>>>

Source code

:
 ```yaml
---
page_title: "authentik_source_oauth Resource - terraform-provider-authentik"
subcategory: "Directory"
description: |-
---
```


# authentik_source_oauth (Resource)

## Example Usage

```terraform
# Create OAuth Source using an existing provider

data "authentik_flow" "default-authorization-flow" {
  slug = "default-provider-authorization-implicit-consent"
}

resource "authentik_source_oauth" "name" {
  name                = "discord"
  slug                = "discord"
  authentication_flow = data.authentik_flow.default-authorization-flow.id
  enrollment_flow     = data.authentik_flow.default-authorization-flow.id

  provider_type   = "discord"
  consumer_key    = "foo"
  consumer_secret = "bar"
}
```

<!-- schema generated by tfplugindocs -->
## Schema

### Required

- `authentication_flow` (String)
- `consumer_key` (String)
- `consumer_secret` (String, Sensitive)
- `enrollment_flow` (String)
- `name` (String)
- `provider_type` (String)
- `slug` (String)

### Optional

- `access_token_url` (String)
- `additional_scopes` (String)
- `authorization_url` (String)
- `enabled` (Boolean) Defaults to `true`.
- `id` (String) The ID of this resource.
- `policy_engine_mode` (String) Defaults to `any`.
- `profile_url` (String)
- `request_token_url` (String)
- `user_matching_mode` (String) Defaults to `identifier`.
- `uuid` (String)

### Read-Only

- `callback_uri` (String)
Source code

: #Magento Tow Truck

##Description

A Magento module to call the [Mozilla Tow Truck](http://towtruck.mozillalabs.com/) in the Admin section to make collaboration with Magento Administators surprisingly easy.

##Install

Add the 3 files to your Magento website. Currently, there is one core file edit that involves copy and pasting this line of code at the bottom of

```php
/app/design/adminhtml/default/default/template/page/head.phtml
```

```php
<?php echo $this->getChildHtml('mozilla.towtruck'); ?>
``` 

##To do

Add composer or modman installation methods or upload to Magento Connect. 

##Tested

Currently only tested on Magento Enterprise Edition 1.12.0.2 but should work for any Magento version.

<<<

■ WHAT YOU HAVE TO DO: Every record, copied exactly, is the expected answer.

■ ANSWER SECTION:
Source code

:
 ```yaml
---
page_title: "authentik_source_oauth Resource - terraform-provider-authentik"
subcategory: "Directory"
description: |-
---
```


# authentik_source_oauth (Resource)

## Example Usage

```terraform
# Create OAuth Source using an existing provider

data "authentik_flow" "default-authorization-flow" {
  slug = "default-provider-authorization-implicit-consent"
}

resource "authentik_source_oauth" "name" {
  name                = "discord"
  slug                = "discord"
  authentication_flow = data.authentik_flow.default-authorization-flow.id
  enrollment_flow     = data.authentik_flow.default-authorization-flow.id

  provider_type   = "discord"
  consumer_key    = "foo"
  consumer_secret = "bar"
}
```

<!-- schema generated by tfplugindocs -->
## Schema

### Required

- `authentication_flow` (String)
- `consumer_key` (String)
- `consumer_secret` (String, Sensitive)
- `enrollment_flow` (String)
- `name` (String)
- `provider_type` (String)
- `slug` (String)

### Optional

- `access_token_url` (String)
- `additional_scopes` (String)
- `authorization_url` (String)
- `enabled` (Boolean) Defaults to `true`.
- `id` (String) The ID of this resource.
- `policy_engine_mode` (String) Defaults to `any`.
- `profile_url` (String)
- `request_token_url` (String)
- `user_matching_mode` (String) Defaults to `identifier`.
- `uuid` (String)

### Read-Only

- `callback_uri` (String)
Source code

: #Magento Tow Truck

##Description

A Magento module to call the [Mozilla Tow Truck](http://towtruck.mozillalabs.com/) in the Admin section to make collaboration with Magento Administators surprisingly easy.

##Install

Add the 3 files to your Magento website. Currently, there is one core file edit that involves copy and pasting this line of code at the bottom of

```php
/app/design/adminhtml/default/default/template/page/head.phtml
```

```php
<?php echo $this->getChildHtml('mozilla.towtruck'); ?>
``` 

##To do

Add composer or modman installation methods or upload to Magento Connect. 

##Tested

Currently only tested on Magento Enterprise Edition 1.12.0.2 but should work for any Magento version.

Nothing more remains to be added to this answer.